Still not particularly convinced that this is a thing. The rural track program only has a placement in PCP @44% and doesnt seem like they are penalized if students choose otherwise. I intervewed at one of the schools where rural track was a thing, it was an opt in program.
 
I understand it takes hard work either way. I understand you can't waltz your way unto derm just because you're an MD. This is nothing new to me.
What I'm worried about is : if I truly try my best and actually am a stellar applicant, is it actually likely that I don't match just because I'm a DO? If so that's just f**king depressing. And I understand I may change my mind, but as of now I'm basically gunning only for a very competitive specialty and am literally willing to do anything it takes to get in as a DO. I truly hope things change over the next 5 years.

Why are you, a pre-med, "basically gunning only for a very competitive specialty"? It honestly seems like you've adopted a narrow-minded, prestige-oriented mindset. You want to enter any ultra-competitive specialty just because it's ultra-competitive? You want to devote decades of your life to an ultra-competitive specialty just so that you can pat yourself on the back every day and say, "Wow, what I'm doing is so competitive"? I hope you reflect on your thought process.

Anyway, there's no way around it: when you choose to go to DO school, you close doors for yourself. If you can't bear having any doors closed, then go to a US MD school... preferably a good one. If you just want to be a physician and would be willing to enter a primary care field, then go to DO school. Good luck.
 
They're fulfilling a need. I see no problem.

Can you cite some of the sources of said grants? If what you claim is correct, then my school needs to get on that train!

I'll look into it and DM you.
 
Probably from this:
LMAO. I didn't realize I worded it that way. Yea I'm not gunning for a competitive specialty just for the sake of it being competitive. It just so happens that my current interests are competitive.
Sorry osminog. Lololol
 
Doesnt incentivize schools .


This requires a fellowship set -up, seems like it might be catered to PAs. No money without fellowship. Also is a post UG medicine education training.




Most of those are MD schools.

View attachment 251962

Still not particularly convinced that this is a thing. The rural track program only has a placement in PCP @44% and doesnt seem like they are penalized if students choose otherwise. I intervewed at one of the schools where rural track was a thing, it was an opt in program.
On the Title VII funds I had a misread - there was a coorelation, but your right there wasn't a direct payment for primary care grads, just an incentive to start a family med residency, similar to the second link, which I only added because it was interesting.
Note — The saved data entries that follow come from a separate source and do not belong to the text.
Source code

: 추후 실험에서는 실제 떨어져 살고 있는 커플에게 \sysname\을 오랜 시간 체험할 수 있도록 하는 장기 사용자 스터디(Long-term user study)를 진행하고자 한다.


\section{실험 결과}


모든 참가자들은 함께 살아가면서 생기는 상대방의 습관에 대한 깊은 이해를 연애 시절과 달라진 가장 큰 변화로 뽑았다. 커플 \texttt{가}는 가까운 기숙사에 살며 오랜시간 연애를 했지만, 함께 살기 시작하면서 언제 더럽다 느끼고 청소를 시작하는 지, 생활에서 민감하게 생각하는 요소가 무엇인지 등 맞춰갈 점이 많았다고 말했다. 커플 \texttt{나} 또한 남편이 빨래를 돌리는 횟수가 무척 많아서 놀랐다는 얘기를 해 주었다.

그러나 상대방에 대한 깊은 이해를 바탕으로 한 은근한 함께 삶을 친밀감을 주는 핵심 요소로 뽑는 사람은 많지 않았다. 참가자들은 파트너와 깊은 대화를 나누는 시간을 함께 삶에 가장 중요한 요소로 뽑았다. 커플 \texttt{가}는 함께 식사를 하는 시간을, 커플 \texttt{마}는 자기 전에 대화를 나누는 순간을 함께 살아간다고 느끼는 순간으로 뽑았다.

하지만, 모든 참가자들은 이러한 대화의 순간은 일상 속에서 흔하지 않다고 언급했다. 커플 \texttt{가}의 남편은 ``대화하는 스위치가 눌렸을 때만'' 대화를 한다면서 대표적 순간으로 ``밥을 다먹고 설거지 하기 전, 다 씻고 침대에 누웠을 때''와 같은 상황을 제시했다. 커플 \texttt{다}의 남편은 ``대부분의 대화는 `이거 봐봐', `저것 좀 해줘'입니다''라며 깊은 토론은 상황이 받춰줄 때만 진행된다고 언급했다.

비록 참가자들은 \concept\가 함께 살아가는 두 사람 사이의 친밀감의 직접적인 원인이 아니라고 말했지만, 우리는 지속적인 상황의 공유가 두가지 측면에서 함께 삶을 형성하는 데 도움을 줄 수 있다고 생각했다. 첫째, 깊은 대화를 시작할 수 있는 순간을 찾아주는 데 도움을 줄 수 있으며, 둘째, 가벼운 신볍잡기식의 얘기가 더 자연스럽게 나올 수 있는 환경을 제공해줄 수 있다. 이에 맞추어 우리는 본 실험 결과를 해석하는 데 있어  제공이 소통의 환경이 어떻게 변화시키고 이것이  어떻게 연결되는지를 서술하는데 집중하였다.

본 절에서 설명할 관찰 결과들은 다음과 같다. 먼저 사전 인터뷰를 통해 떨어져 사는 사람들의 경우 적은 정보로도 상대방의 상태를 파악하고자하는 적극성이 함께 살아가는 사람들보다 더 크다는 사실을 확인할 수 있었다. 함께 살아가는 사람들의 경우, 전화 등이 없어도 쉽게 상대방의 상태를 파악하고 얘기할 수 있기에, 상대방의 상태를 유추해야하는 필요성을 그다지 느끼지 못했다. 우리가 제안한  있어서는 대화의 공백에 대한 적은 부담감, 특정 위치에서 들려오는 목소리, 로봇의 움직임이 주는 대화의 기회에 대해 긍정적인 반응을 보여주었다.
And while most of the rural track highlighted by that article may have been MD, there is no doubt that many of the, especially newer, DO schools are getting the same kind of benefit.
Also the fact that it was mostly MD more than accounts for the reason that only 44% were matching primary care from them. There are small grants that also incentivize schools, but its hard to find any schools confessing their sources as the rural track article indicated. And while some DO schools don't have a rural track, many have a rural primary care focus and undoubtedly benefit from the same funds.

There is no doubt that at least some DO schools do get benefits for this tho.